Com o fortalecimento do cenário nacional e várias apresentações de artistas brasileiros fora do país, o número de bandas se multiplicou nos anos 1990. Entre elas podemos destacar alguns nomes que atingiram o grande público, como Adão Negro, Alma Djem, Natiruts e Planta & Raiz.
CURIOSIDADE:
Em 2012, trinta e um anos após a morte de Bob Marley, a presidente Dilma Rousseff decidiu homenagear o músico jamaicano instituindo o Dia Nacional do Reggae. A data é comemorada no dia 11 de maio, mesmo dia em que o cantor morreu aos 36 anos.
O texto distribuído pelo Palácio do Planalto para divulgar a decisão dizia que nesta data “se homenageará o ritmo musical difundido mundialmente por Robert Nesta Marley”.
FONTE CANAL REGGAE.
REGGAE É CULTURA E SABER. " O REI NA ATUALIDADE".
A FACETA DO REI
Se não tivesse morrido tragicamente de câncer em 1981, hoje Bob Marley teria 70 anos. Ao longo de sua carreira, Bob vendeu mais de 20 milhões de discos, uma façanha inédita para um músico nascido em um país como a Jamaica. Em reconhecimento ao seu trabalho, o nome de Bob entrou no Hall da Fama em 1994.
Mas diversas homenagens nunca deixaram de surgir, e uma delas foi feita pela empresa de comunicação Sachs Mediaem parceria com a companhia de manipulação de imagens Phojoe. Além de criar montagens com uma imagem de como seria o rosto do rei do Reggae se ainda estivesse vivo, o grupo também criou estimativas de como seria sua carreira nos dias de hoje.
Para especular sobre a possível carreira atual de Bob ainda em vida, a Sachs convidou o Dr. Reebee Garofalo, professor e estudioso de renome internacional da música popular, e Elijah Wald, um músico que frequentemente escreve sobre o tema.
Na opinião dos especialistas, “o sucesso de Marley foi globalmente inspirador, de uma maneira que nenhum astro tinha conseguido antes”. Caso estivesse vivo, Bob possivelmente teria colaborado com muitos músicos de todos os cantos do mundo, fossem eles jamaicanos, americanos, ou britânicos, tornando-se assim uma figura central para a música mundial. Ele ajudaria na fusão de artistas da África, América Latina e Ásia. “Ele teria sido um parceiro dos sonhos para estrelas como The Fugees e Kanye West”. Eles também acreditam que ele teria tentado usar sua influência para além do domínio musical, desafiando grandes potências e servindo como porta-voz para os negros ao redor do mundo.

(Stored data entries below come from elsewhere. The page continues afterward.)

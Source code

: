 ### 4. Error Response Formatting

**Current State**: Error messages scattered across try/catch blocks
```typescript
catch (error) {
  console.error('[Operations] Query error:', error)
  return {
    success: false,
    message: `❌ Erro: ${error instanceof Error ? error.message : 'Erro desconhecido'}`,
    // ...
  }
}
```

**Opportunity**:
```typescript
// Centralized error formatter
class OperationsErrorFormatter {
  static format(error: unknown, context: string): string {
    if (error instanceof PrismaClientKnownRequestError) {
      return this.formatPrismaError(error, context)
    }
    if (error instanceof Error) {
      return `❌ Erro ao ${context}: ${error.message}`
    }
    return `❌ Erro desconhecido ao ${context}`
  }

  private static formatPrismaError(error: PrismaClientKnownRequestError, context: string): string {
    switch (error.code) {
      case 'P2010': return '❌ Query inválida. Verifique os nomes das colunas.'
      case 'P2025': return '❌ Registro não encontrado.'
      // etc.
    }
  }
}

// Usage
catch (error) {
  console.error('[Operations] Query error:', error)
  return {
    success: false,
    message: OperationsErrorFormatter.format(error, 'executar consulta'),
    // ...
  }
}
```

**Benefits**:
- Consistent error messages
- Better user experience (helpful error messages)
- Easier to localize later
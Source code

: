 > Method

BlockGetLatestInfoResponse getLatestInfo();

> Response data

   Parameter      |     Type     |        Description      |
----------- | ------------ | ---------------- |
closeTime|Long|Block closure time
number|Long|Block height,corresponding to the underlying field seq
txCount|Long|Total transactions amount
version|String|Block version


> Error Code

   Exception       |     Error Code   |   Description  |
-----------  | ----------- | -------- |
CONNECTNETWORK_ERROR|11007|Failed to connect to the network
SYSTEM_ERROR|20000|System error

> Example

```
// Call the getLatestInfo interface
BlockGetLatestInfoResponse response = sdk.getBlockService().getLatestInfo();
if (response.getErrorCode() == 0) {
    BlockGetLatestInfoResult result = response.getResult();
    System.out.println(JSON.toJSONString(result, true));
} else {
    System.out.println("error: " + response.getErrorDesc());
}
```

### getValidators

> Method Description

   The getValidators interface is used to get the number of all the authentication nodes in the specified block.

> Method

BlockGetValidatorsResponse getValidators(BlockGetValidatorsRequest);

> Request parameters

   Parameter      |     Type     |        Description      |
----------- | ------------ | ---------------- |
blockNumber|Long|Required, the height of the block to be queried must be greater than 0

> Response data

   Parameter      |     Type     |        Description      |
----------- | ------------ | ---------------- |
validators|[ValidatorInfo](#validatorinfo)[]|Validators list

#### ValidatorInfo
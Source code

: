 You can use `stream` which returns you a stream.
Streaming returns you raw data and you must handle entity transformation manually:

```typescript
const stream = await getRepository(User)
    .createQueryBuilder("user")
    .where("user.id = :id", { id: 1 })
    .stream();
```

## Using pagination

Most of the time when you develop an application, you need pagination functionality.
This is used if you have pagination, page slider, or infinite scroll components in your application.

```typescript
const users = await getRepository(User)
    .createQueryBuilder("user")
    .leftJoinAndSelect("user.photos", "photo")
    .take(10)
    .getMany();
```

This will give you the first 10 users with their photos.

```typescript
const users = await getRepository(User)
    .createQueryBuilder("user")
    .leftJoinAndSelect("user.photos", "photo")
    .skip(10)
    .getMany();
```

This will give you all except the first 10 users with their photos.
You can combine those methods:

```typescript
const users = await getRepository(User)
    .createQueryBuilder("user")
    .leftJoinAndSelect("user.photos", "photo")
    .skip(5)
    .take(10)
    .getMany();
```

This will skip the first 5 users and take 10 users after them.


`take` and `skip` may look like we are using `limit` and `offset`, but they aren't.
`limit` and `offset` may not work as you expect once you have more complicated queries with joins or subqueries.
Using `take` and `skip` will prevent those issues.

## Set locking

Seguindo a linha de pensamento dos estudiosos, não fica difícil imaginar Bob envolvido em diversos assuntos humanitários, continuando sua luta contra a segregação racial, e tentando usar a música para aproximar as pessoas, e promover a paz e a justiça – como já fazia desde os anos 1970 – como alguma espécie de líder. “Levante, resista: lute pelos seus direitos!”, já cantava Bob Marley em 1973, na música “Get Up, Stand Up”, do álbum “Burnin”.
“É difícil imaginar, mas eu acho que a revolução que ele iniciou na Jamaica estaria mais forte do que nunca. Como ele era um dos principais nomes do reggae de raiz, acho que não fugiria muito do estilo que o consagrou. Poderia até se aventurar em novos territórios musicais, mas manteria as origens”, opinou Fred 04, da Mundo Livre S/A em entrevista ao diário de pernambuco.